What is required: From the listing below, pull out every line where the string "SDDP" appears.

※ ※ ※

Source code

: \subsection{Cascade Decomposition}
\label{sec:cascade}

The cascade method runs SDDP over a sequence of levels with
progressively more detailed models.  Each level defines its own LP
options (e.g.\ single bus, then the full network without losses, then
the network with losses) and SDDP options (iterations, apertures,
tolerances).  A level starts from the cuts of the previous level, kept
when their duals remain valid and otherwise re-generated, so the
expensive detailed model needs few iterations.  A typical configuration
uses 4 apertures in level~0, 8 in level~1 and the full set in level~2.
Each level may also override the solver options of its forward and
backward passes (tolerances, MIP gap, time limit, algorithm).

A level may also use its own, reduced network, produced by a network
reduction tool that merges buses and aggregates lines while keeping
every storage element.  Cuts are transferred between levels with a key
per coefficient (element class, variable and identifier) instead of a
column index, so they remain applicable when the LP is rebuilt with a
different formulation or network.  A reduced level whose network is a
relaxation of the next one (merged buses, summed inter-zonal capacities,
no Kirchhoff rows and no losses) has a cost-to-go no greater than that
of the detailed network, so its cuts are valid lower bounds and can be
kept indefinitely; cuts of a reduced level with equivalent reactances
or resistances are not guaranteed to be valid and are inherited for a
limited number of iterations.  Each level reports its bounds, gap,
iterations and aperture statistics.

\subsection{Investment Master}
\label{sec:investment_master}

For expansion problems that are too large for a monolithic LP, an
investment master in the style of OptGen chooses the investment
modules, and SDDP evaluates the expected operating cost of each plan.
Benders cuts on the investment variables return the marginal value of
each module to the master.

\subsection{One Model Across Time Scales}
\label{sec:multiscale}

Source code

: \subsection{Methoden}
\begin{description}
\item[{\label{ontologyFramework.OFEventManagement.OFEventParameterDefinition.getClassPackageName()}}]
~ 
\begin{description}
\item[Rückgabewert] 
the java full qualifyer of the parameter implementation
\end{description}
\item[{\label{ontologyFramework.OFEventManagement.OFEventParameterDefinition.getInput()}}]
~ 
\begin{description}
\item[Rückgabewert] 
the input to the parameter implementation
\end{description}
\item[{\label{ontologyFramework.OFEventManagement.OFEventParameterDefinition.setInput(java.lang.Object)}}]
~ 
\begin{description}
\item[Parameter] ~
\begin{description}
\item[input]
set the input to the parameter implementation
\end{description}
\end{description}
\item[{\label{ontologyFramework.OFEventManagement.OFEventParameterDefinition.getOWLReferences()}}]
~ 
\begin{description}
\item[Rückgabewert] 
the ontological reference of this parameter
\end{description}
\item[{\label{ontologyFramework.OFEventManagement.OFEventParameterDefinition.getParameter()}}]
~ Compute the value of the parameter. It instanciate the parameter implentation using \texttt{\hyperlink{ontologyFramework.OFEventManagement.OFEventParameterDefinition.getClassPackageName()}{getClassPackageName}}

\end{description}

※ ※ ※

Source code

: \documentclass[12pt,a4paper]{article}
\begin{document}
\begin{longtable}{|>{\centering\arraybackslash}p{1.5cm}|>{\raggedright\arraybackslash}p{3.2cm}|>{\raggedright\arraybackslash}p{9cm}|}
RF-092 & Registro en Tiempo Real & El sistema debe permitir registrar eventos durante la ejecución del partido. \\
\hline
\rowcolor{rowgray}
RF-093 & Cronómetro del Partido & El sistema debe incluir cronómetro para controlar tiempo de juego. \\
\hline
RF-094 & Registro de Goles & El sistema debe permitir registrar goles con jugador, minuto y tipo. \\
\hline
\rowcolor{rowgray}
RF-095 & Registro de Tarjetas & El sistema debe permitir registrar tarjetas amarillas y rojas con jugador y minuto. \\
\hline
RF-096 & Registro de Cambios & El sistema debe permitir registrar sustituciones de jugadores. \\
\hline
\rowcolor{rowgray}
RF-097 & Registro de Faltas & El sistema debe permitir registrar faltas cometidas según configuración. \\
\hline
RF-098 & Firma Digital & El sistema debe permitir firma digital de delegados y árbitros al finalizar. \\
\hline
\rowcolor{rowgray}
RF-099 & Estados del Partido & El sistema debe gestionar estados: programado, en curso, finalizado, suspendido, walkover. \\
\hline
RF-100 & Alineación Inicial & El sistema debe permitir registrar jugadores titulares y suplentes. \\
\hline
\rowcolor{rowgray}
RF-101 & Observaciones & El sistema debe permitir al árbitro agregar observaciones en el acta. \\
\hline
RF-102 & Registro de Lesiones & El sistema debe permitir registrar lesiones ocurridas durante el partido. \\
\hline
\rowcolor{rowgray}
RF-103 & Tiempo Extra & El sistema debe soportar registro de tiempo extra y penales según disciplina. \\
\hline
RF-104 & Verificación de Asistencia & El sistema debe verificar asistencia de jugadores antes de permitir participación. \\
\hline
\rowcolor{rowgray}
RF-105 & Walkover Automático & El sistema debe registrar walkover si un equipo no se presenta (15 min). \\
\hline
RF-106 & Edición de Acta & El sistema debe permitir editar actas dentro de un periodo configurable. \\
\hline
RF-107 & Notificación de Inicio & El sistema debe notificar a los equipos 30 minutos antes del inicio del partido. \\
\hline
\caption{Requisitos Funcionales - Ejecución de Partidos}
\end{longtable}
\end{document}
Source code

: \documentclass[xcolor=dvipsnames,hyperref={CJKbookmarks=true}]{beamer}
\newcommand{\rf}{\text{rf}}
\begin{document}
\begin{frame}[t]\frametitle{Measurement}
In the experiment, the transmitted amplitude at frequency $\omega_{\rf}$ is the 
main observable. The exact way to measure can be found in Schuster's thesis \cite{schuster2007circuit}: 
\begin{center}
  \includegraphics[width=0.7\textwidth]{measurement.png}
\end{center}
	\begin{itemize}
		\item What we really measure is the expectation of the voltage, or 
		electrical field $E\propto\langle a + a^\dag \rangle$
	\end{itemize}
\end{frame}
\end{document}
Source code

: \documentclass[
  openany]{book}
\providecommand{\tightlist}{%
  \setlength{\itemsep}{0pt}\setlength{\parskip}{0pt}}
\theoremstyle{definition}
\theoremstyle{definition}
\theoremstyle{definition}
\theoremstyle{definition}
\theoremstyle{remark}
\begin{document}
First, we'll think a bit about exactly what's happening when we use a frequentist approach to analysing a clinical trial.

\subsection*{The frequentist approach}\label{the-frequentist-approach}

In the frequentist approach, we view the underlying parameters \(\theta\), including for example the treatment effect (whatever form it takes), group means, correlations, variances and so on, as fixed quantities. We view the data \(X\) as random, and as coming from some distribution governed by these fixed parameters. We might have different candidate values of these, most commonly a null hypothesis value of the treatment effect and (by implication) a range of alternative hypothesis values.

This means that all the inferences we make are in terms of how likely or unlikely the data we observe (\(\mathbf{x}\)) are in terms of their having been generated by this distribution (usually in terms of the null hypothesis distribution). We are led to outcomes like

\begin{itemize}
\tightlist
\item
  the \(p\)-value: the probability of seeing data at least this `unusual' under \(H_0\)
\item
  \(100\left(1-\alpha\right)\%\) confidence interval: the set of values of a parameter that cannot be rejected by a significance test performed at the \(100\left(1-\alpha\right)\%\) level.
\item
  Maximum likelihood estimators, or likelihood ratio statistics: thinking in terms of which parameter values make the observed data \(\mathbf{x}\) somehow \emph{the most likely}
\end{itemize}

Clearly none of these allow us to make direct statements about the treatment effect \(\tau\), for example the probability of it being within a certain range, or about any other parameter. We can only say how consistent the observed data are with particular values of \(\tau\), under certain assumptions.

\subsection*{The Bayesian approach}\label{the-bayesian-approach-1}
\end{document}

※ ※ ※

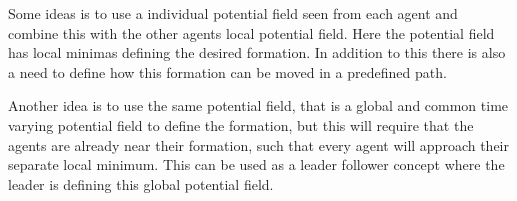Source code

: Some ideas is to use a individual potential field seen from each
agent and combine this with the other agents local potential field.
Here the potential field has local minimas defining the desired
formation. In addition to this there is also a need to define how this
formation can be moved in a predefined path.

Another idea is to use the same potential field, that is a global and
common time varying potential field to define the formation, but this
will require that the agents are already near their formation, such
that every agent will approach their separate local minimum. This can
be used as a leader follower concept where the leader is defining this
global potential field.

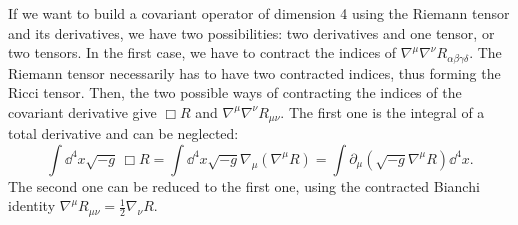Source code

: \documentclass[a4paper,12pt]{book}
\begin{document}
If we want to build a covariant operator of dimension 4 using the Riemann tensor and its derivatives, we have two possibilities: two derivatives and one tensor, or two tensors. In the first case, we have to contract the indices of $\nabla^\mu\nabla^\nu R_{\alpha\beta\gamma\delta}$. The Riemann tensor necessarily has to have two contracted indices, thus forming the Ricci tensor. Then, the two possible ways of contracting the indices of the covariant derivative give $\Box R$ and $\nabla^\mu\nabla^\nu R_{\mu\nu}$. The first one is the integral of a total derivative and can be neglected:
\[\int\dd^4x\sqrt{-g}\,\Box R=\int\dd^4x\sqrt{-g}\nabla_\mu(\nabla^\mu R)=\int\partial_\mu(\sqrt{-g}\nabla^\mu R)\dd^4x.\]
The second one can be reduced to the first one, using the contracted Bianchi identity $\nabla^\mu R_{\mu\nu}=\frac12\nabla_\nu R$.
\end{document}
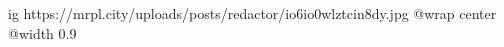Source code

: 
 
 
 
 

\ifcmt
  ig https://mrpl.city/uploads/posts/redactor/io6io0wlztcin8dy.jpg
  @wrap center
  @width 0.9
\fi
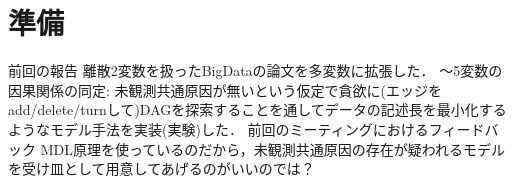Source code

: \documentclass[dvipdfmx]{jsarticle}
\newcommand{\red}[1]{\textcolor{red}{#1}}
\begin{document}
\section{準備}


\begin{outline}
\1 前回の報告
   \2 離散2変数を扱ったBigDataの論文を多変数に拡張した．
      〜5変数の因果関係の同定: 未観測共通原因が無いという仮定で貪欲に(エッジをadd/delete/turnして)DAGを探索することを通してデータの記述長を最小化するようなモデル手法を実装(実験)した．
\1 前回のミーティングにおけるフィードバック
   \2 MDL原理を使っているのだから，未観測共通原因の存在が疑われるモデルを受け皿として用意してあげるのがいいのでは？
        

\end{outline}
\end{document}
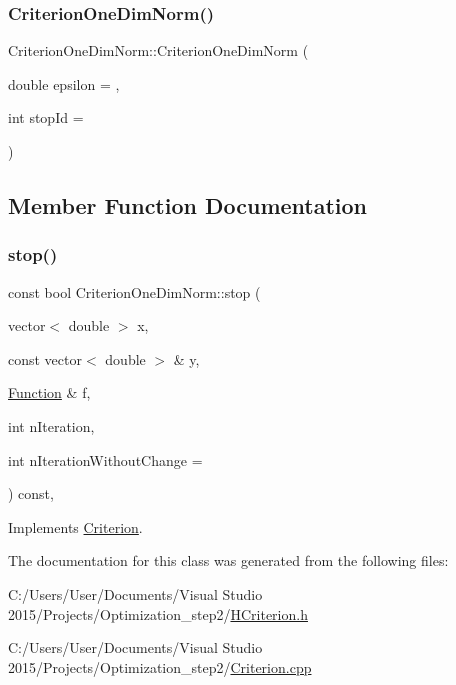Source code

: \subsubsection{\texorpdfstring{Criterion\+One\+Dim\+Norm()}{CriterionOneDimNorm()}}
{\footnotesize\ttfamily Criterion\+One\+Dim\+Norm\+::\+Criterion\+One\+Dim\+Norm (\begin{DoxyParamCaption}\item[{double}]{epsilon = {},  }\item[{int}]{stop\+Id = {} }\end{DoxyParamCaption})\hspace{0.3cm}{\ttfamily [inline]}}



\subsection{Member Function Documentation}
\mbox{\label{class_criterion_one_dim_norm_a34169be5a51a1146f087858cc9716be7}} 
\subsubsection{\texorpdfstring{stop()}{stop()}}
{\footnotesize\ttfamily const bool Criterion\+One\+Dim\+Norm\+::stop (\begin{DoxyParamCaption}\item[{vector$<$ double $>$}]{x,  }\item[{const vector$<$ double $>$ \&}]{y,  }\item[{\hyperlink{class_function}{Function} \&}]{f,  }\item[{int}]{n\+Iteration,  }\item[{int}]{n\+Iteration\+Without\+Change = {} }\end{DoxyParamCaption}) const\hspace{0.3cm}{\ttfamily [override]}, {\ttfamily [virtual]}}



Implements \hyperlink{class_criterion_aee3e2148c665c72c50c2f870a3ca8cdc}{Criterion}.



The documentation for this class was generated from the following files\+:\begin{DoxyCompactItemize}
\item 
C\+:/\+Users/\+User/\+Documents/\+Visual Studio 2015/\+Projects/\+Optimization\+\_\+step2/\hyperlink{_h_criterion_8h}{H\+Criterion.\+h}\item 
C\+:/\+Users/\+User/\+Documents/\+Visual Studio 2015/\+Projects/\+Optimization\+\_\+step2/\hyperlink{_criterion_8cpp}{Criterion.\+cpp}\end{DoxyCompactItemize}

※ ※ ※

Solution to the problem:
The cascade method runs SDDP over a sequence of levels with
the network with losses) and SDDP options (iterations, apertures,
modules, and SDDP evaluates the expected operating cost of each plan.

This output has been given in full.